* _TO DO_
Quote every line of the data below as it stands, omitting pictures.

* _RECORDS_
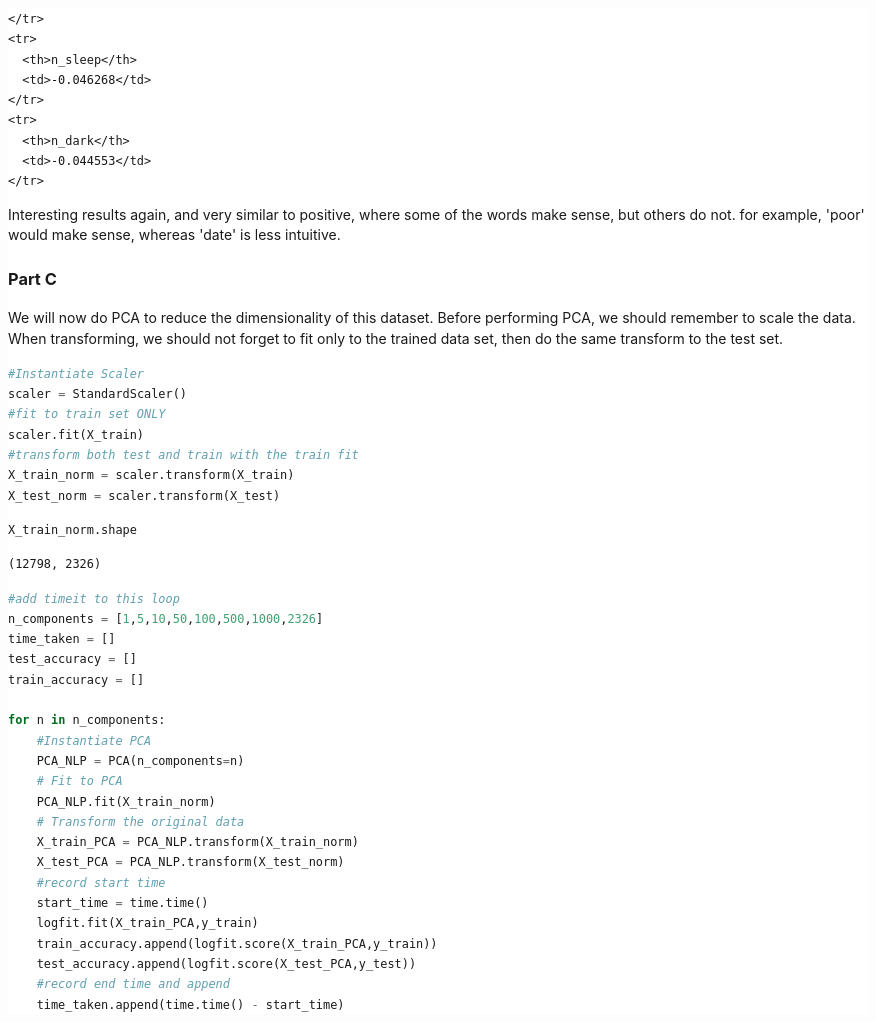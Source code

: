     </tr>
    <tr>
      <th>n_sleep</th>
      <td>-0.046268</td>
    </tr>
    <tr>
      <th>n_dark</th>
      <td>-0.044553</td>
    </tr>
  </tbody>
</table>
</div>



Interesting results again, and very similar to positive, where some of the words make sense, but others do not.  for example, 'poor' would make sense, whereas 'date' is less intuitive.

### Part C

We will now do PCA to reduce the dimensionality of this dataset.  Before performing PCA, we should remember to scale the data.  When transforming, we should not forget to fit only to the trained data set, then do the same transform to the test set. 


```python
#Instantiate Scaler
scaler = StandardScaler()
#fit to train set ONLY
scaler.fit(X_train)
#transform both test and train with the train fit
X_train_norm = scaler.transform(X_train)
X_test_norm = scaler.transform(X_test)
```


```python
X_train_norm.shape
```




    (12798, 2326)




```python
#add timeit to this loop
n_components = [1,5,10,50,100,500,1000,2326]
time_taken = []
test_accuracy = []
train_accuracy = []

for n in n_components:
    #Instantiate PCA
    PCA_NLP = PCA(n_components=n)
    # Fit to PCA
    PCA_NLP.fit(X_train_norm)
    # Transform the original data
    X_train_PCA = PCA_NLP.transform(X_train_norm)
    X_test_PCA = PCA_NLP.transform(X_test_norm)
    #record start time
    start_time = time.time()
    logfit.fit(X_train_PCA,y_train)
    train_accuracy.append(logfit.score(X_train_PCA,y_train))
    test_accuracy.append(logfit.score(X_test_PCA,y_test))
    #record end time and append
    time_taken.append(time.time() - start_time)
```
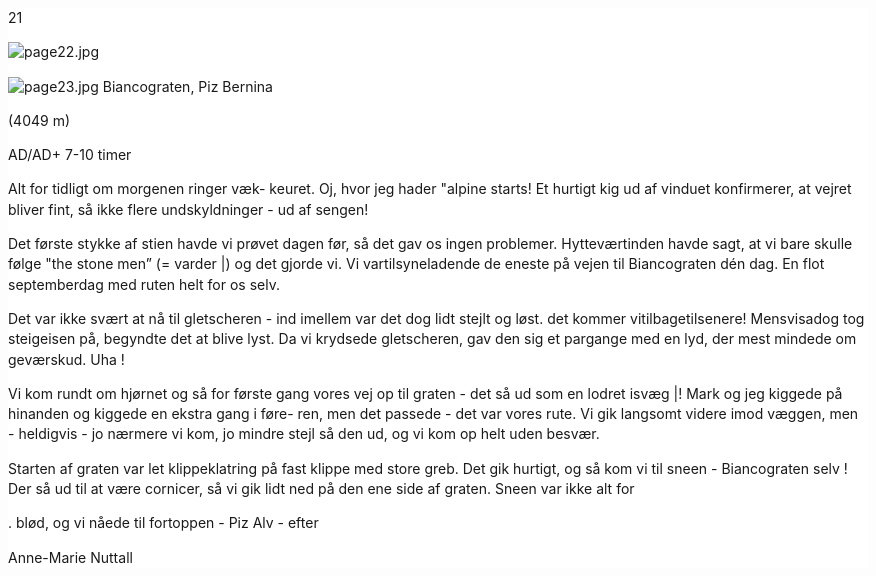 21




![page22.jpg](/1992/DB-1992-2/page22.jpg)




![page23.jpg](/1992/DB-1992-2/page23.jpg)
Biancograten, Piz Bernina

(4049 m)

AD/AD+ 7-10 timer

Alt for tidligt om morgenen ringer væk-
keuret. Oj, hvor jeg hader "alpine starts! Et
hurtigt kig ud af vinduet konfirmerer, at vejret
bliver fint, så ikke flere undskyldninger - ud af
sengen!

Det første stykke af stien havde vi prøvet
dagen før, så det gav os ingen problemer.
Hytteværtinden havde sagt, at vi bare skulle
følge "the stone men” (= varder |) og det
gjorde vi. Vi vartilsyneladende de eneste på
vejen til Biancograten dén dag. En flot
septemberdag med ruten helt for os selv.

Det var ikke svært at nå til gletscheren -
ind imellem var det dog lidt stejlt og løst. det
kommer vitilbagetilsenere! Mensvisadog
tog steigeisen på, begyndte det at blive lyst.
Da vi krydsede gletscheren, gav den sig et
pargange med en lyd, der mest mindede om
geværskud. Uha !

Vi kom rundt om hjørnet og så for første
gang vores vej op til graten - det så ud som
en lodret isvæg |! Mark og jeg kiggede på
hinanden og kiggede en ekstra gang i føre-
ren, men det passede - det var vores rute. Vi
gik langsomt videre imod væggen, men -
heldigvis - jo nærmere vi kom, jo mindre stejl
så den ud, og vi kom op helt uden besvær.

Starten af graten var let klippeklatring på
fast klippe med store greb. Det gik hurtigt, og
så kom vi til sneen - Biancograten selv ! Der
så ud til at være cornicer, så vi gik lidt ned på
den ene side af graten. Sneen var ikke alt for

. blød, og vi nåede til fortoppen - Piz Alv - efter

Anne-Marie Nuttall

* _TASK OUTPUT_
Source code

:     </tr>
    <tr>
      <th>n_sleep</th>
      <td>-0.046268</td>
    </tr>
    <tr>
      <th>n_dark</th>
      <td>-0.044553</td>
    </tr>
  </tbody>
</table>
</div>



Interesting results again, and very similar to positive, where some of the words make sense, but others do not.  for example, 'poor' would make sense, whereas 'date' is less intuitive.

### Part C

We will now do PCA to reduce the dimensionality of this dataset.  Before performing PCA, we should remember to scale the data.  When transforming, we should not forget to fit only to the trained data set, then do the same transform to the test set. 


```python
#Instantiate Scaler
scaler = StandardScaler()
#fit to train set ONLY
scaler.fit(X_train)
#transform both test and train with the train fit
X_train_norm = scaler.transform(X_train)
X_test_norm = scaler.transform(X_test)
```


```python
X_train_norm.shape
```




    (12798, 2326)




```python
#add timeit to this loop
n_components = [1,5,10,50,100,500,1000,2326]
time_taken = []
test_accuracy = []
train_accuracy = []

for n in n_components:
    #Instantiate PCA
    PCA_NLP = PCA(n_components=n)
    # Fit to PCA
    PCA_NLP.fit(X_train_norm)
    # Transform the original data
    X_train_PCA = PCA_NLP.transform(X_train_norm)
    X_test_PCA = PCA_NLP.transform(X_test_norm)
    #record start time
    start_time = time.time()
    logfit.fit(X_train_PCA,y_train)
    train_accuracy.append(logfit.score(X_train_PCA,y_train))
    test_accuracy.append(logfit.score(X_test_PCA,y_test))
    #record end time and append
    time_taken.append(time.time() - start_time)
```
 21




![page22.jpg](/1992/DB-1992-2/page22.jpg)




![page23.jpg](/1992/DB-1992-2/page23.jpg)
Biancograten, Piz Bernina

(4049 m)

AD/AD+ 7-10 timer

Alt for tidligt om morgenen ringer væk-
keuret. Oj, hvor jeg hader "alpine starts! Et
hurtigt kig ud af vinduet konfirmerer, at vejret
bliver fint, så ikke flere undskyldninger - ud af
sengen!

Det første stykke af stien havde vi prøvet
dagen før, så det gav os ingen problemer.
Hytteværtinden havde sagt, at vi bare skulle
følge "the stone men” (= varder |) og det
gjorde vi. Vi vartilsyneladende de eneste på
vejen til Biancograten dén dag. En flot
septemberdag med ruten helt for os selv.

Det var ikke svært at nå til gletscheren -
ind imellem var det dog lidt stejlt og løst. det
kommer vitilbagetilsenere! Mensvisadog
tog steigeisen på, begyndte det at blive lyst.
Da vi krydsede gletscheren, gav den sig et
pargange med en lyd, der mest mindede om
geværskud. Uha !

Vi kom rundt om hjørnet og så for første
gang vores vej op til graten - det så ud som
en lodret isvæg |! Mark og jeg kiggede på
hinanden og kiggede en ekstra gang i føre-
ren, men det passede - det var vores rute. Vi
gik langsomt videre imod væggen, men -
heldigvis - jo nærmere vi kom, jo mindre stejl
så den ud, og vi kom op helt uden besvær.

Starten af graten var let klippeklatring på
fast klippe med store greb. Det gik hurtigt, og
så kom vi til sneen - Biancograten selv ! Der
så ud til at være cornicer, så vi gik lidt ned på
den ene side af graten. Sneen var ikke alt for

. blød, og vi nåede til fortoppen - Piz Alv - efter

Anne-Marie Nuttall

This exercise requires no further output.